He said that the people of the tribal areas would be provided with things they have been deprived of in the past, and as a result of which they had been left behind.

He said that the tribal areas were the poorest in the country, with the lowest education level and highest unemployment rate.

“The people of tribal areas had been left behind because no one understood them nor did they try to understand them," he said.

The premier said that he believed that the country could not progress till all areas of the country were given a level playing field.

"I understand all your problems," the premier said, adding that the purpose of his visit was to solve the problems faced by people in the region, Pakistani media reported on Wednesday.

Imran said that he also understood the problems that they would face after the tribal areas were merged with Khyber Pakhtunkhwa.

New projects

He said that tribal area residents would be given the Sehat Insaf Card (health cards).
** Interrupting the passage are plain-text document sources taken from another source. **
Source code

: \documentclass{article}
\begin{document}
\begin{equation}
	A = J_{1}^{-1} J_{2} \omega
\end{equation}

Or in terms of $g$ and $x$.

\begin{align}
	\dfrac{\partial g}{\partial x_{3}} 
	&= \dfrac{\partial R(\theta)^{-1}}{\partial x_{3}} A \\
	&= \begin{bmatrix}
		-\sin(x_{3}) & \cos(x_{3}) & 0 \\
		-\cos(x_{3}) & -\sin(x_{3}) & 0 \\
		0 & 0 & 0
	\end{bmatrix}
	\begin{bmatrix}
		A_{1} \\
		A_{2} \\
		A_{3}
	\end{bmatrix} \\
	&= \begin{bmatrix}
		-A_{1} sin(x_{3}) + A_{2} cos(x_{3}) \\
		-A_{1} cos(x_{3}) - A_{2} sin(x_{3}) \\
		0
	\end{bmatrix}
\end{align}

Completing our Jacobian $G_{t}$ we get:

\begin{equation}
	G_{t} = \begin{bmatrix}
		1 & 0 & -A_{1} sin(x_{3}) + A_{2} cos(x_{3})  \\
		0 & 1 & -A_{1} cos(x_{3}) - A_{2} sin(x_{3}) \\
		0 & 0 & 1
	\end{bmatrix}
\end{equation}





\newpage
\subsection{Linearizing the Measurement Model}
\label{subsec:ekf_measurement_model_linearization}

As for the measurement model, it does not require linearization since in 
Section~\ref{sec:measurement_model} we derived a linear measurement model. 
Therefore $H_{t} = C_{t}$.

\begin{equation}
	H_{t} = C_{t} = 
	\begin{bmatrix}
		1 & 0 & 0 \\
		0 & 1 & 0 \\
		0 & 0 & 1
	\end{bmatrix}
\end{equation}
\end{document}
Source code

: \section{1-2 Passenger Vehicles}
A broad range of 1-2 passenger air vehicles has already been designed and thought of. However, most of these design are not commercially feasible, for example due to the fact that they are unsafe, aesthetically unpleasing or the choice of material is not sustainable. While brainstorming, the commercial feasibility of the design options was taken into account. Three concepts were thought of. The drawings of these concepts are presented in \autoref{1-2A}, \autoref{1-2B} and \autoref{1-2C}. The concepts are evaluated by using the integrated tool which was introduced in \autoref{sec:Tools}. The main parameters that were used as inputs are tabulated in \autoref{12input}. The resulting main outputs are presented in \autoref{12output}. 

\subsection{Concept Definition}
The people of the area will also be given special funds for the damage caused to their houses in the fight against militancy. A special quota of loans for entrepreneurship will be given to the youth so that they can setup their own shops.

The government has decided to pave 100 kilometres of new roads in Waziristan—once a haven of terrorists groups but now a peaceful area.

Two colleges, one for boys and one for girls, will also be established in Wana in addition to a sports complex.

A grid stations will be upgraded and solar power will be introduced in some parts of the tribal areas.

He said that small dams will be constructed to meet the water demand of the locals. A special job quota will also be fixed for the tribal youth.

Imran has earlier visited other tribal areas including Bajaur, Mohmand, Khyber and Orakzai districts where he announced several development projects for the welfare of tribal people.